Udoh, the divisional director, Marketing, at Marketing Edge Publications, said Nigeria’s communications and advertising industry, valued at about $725 million in 2023, continues to expand on the back of rapid digital adoption and a tech-savvy, youthful population. However, he warned that growth in size must be matched by growth in strategic capacity.
According to him, many practitioners still limit their roles to routine functions such as producing campaigns, securing media coverage, and running advertisements. “When benchmarked against global standards, we still operate largely at the level of tactical execution rather than strategic leadership,” Udoh said, stressing that the problem is not a lack of talent but a shortage of professionals who can “translate local authenticity into globally resonant narratives.”
He argued that the world no longer rewards imitation but originality, noting that Nigerian storytelling, anchored on resilience, creativity, and humour, has a unique rhythm that resonates globally.
“Our stories, shaped by our lived realities, are assets,” Udoh said. “A Lagos-based strategist who understands the informal economy or a PR consultant in Abuja who grasps grassroots mobilisation holds insights that a foreign consultant cannot replicate.”
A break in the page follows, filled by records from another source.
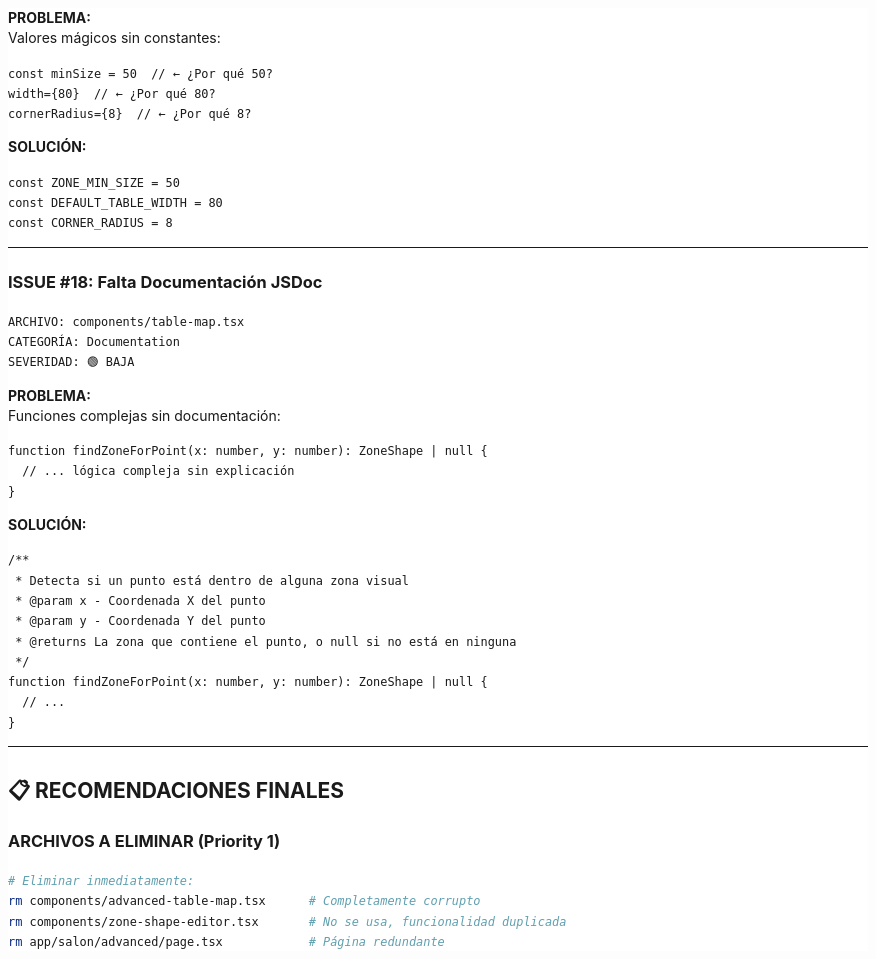 **PROBLEMA:**  
Valores mágicos sin constantes:

```tsx
const minSize = 50  // ← ¿Por qué 50?
width={80}  // ← ¿Por qué 80?
cornerRadius={8}  // ← ¿Por qué 8?
```

**SOLUCIÓN:**  
```tsx
const ZONE_MIN_SIZE = 50
const DEFAULT_TABLE_WIDTH = 80
const CORNER_RADIUS = 8
```

---

### **ISSUE #18: Falta Documentación JSDoc**
```
ARCHIVO: components/table-map.tsx
CATEGORÍA: Documentation
SEVERIDAD: 🟢 BAJA
```

**PROBLEMA:**  
Funciones complejas sin documentación:

```tsx
function findZoneForPoint(x: number, y: number): ZoneShape | null {
  // ... lógica compleja sin explicación
}
```

**SOLUCIÓN:**  
```tsx
/**
 * Detecta si un punto está dentro de alguna zona visual
 * @param x - Coordenada X del punto
 * @param y - Coordenada Y del punto
 * @returns La zona que contiene el punto, o null si no está en ninguna
 */
function findZoneForPoint(x: number, y: number): ZoneShape | null {
  // ...
}
```

---

## 📋 RECOMENDACIONES FINALES

### **ARCHIVOS A ELIMINAR (Priority 1)**

```bash
# Eliminar inmediatamente:
rm components/advanced-table-map.tsx      # Completamente corrupto
rm components/zone-shape-editor.tsx       # No se usa, funcionalidad duplicada
rm app/salon/advanced/page.tsx            # Página redundante
```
Udoh urged Nigerian communicators to use data and analytics in crafting authentic narratives, saying that modern communication is “no longer driven by intuition alone; it is shaped by insight.” He cited Nigeria’s over 122 million internet users and the dominance of social media, which drives more than 60 per cent of advertising impressions, as proof that a data-driven approach is now indispensable.
“To stay globally competitive, Nigerian communicators must invent structured frameworks for data-driven storytelling,” he said, adding that true competitiveness lies in combining emotional intelligence with analytical precision. “Data literacy does not mean abandoning creativity; instead, it refines it,” he noted.
Udoh also emphasised the need for communicators to understand business strategy and contribute meaningfully to corporate decision-making. “Professionals must be able to sit with the CEO and shape what a company says and how it behaves,” he stated.
Udoh concluded that global competitiveness requires a redefinition of success beyond client numbers and awards to focus on impact. “The ultimate goal should be impact, how our work changes perceptions, builds trust, and drives progress,” he said. “Nigerian communicators must see themselves as nation builders. Every campaign we craft, every brand story we tell, contributes to how the world sees us as a people.”